▶ [Exercise brief] Which of the lines below mention the word "session"? Pull each one out.
# # # # # # #
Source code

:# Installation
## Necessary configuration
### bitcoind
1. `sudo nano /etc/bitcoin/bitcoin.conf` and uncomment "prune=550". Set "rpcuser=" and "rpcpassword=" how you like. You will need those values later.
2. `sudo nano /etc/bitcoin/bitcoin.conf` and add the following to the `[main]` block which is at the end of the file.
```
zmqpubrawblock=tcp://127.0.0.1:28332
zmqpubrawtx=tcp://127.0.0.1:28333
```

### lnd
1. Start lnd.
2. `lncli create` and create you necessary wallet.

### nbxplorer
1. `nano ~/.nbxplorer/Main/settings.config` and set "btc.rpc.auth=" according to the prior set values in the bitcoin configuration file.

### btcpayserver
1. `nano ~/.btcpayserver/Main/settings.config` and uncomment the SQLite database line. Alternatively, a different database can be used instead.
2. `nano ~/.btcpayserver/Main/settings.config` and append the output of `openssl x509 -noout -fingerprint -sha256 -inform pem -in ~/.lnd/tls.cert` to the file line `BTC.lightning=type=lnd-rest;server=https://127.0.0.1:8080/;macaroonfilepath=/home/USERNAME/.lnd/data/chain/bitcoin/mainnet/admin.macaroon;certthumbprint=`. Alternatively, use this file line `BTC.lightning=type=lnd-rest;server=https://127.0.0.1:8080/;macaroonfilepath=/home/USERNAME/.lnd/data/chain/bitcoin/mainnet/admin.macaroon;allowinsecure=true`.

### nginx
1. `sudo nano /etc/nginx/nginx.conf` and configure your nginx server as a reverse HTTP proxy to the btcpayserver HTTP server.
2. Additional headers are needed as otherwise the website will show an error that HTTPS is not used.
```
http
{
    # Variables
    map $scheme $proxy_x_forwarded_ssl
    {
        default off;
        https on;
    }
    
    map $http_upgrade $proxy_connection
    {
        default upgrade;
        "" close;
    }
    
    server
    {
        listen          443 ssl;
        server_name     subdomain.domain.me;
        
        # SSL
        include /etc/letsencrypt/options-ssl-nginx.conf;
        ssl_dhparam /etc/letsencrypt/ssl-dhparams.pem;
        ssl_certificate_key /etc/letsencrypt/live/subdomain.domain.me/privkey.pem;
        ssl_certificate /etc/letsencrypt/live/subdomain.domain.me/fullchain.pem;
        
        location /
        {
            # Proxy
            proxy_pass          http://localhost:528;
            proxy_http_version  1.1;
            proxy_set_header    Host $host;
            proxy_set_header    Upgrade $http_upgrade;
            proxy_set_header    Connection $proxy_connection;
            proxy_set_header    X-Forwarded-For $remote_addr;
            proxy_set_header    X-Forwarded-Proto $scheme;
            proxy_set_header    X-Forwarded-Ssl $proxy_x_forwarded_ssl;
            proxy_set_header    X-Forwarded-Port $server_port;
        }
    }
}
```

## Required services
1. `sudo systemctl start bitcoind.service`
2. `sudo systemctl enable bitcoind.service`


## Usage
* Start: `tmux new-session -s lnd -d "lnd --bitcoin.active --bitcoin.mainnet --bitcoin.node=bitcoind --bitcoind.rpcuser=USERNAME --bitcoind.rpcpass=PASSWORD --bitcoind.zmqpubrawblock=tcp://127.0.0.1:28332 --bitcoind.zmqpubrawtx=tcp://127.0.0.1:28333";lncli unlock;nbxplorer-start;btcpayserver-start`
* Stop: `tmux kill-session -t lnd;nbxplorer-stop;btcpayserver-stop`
# # # # # # #
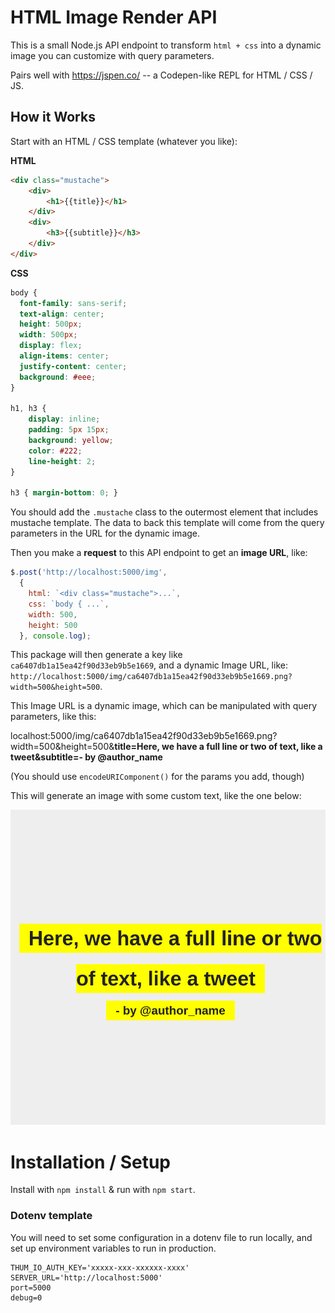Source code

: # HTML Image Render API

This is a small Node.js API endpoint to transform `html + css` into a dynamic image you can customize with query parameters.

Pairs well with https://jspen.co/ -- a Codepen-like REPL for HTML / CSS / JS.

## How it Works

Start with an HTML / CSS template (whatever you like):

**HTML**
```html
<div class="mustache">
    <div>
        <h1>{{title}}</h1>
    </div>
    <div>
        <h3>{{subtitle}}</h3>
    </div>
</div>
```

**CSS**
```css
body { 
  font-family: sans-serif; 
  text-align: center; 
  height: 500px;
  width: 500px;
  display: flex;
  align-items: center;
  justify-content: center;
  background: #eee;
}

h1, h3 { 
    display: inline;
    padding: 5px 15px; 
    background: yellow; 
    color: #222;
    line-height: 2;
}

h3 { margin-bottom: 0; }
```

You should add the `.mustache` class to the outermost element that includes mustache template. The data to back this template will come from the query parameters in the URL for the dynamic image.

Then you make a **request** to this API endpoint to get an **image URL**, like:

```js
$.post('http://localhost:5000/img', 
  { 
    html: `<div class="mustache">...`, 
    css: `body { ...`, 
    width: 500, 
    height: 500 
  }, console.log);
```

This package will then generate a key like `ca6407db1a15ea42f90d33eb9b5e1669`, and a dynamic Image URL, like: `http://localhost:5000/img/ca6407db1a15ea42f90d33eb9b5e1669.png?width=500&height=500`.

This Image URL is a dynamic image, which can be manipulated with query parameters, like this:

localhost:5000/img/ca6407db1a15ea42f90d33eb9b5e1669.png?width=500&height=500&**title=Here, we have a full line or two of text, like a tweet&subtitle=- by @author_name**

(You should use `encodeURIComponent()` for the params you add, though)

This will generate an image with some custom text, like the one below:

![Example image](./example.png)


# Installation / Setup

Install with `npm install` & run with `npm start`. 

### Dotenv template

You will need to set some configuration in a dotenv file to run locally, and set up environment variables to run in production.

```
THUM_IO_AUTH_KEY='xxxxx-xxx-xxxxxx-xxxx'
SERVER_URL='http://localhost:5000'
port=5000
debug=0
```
# # # # # # #
▶ [Task result]
* Start: `tmux new-session -s lnd -d "lnd --bitcoin.active --bitcoin.mainnet --bitcoin.node=bitcoind --bitcoind.rpcuser=USERNAME --bitcoind.rpcpass=PASSWORD --bitcoind.zmqpubrawblock=tcp://127.0.0.1:28332 --bitcoind.zmqpubrawtx=tcp://127.0.0.1:28333";lncli unlock;nbxplorer-start;btcpayserver-start`
* Stop: `tmux kill-session -t lnd;nbxplorer-stop;btcpayserver-stop`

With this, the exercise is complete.